The Response I Didn’t Expect

When I hit publish on Motherhood Didn’t Ruin My Body, But It Changed Me Forever,” my heart was pounding. Writing something so deeply personal felt like peeling back a layer I’ve kept guarded for years. I was nervous…nervous to be misunderstood, to be judged, to put a part of myself out there that I usually keep tucked away (both figuratively and literally).

But the response has been overwhelming, in the best way possible. Moms from every stage of life reached out to say “I feel the same way” or “thank you for putting words to what I couldn’t.” And I can’t tell you how healing that’s been. It reminded me that while our experiences look different, the thread of motherhood connects us in powerful ways.
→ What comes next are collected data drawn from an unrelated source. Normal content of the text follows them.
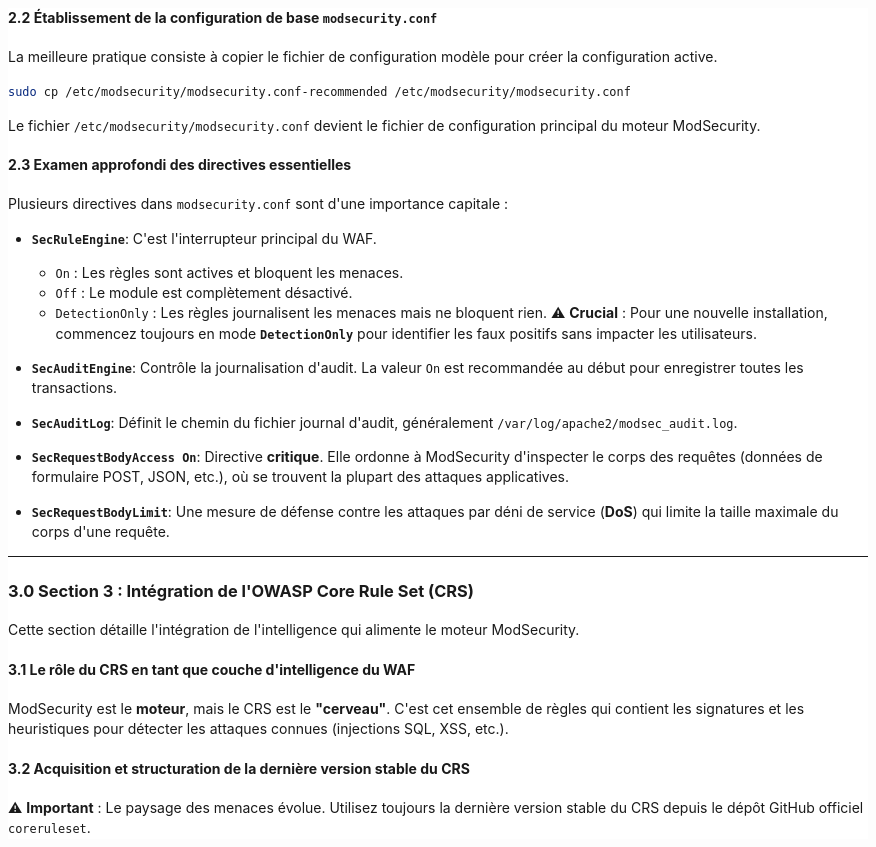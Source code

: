 #### **2.2 Établissement de la configuration de base `modsecurity.conf`**

La meilleure pratique consiste à copier le fichier de configuration modèle pour créer la configuration active.

```bash
sudo cp /etc/modsecurity/modsecurity.conf-recommended /etc/modsecurity/modsecurity.conf
```

Le fichier `/etc/modsecurity/modsecurity.conf` devient le fichier de configuration principal du moteur ModSecurity.

#### **2.3 Examen approfondi des directives essentielles**

Plusieurs directives dans `modsecurity.conf` sont d'une importance capitale :

  * **`SecRuleEngine`**: C'est l'interrupteur principal du WAF.

      * `On` : Les règles sont actives et bloquent les menaces.
      * `Off` : Le module est complètement désactivé.
      * `DetectionOnly` : Les règles journalisent les menaces mais ne bloquent rien.
        ⚠️ **Crucial** : Pour une nouvelle installation, commencez toujours en mode **`DetectionOnly`** pour identifier les faux positifs sans impacter les utilisateurs.

  * **`SecAuditEngine`**: Contrôle la journalisation d'audit. La valeur `On` est recommandée au début pour enregistrer toutes les transactions.

  * **`SecAuditLog`**: Définit le chemin du fichier journal d'audit, généralement `/var/log/apache2/modsec_audit.log`.

  * **`SecRequestBodyAccess On`**: Directive **critique**. Elle ordonne à ModSecurity d'inspecter le corps des requêtes (données de formulaire POST, JSON, etc.), où se trouvent la plupart des attaques applicatives.

  * **`SecRequestBodyLimit`**: Une mesure de défense contre les attaques par déni de service (**DoS**) qui limite la taille maximale du corps d'une requête.

-----

### **3.0 Section 3 : Intégration de l'OWASP Core Rule Set (CRS)**

Cette section détaille l'intégration de l'intelligence qui alimente le moteur ModSecurity.

#### **3.1 Le rôle du CRS en tant que couche d'intelligence du WAF**

ModSecurity est le **moteur**, mais le CRS est le **"cerveau"**. C'est cet ensemble de règles qui contient les signatures et les heuristiques pour détecter les attaques connues (injections SQL, XSS, etc.).

#### **3.2 Acquisition et structuration de la dernière version stable du CRS**

⚠️ **Important** : Le paysage des menaces évolue. Utilisez toujours la dernière version stable du CRS depuis le dépôt GitHub officiel `coreruleset`.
It also reminded me of something we don’t say enough: we need more moms supporting moms, and less judgment of one another.

Motherhood is already full of enough second-guessing and comparison, we don’t need outside voices adding to that weight. What we do need is encouragement, empathy, and community. Because when one of us feels seen, we all breathe a little easier.

Here are a few simple ways we can support each other more:

  • Lead with empathy. Instead of assuming or judging, ask yourself: What might she be carrying today?

  • Speak life into each other. A quick “You’re doing an amazing job” or “I see how much you love your kids” goes further than we realize.

  • Share the hard stuff. Being open about the struggles (not just the highlight reel) helps another mom feel less alone.

  • Celebrate without comparison. Your wins don’t diminish mine, and mine don’t diminish yours. There’s room for us all to shine.

  • Offer help, even in small ways. Dropping off a coffee, running an errand together, or just sending a “thinking of you” text can make a world of difference.

If the response to my last post taught me anything, it’s that vulnerability creates connection, not division. And that’s what moms need most, to know we’re in this together.

So thank you for showing me that sharing the messy, complicated parts of motherhood can spark conversations that matter. And thank you for reminding me that when women rally around one another, we can rewrite the story of what it means to “do it all.”

Here’s to more encouragement, less comparison, and the kind of community every mom deserves!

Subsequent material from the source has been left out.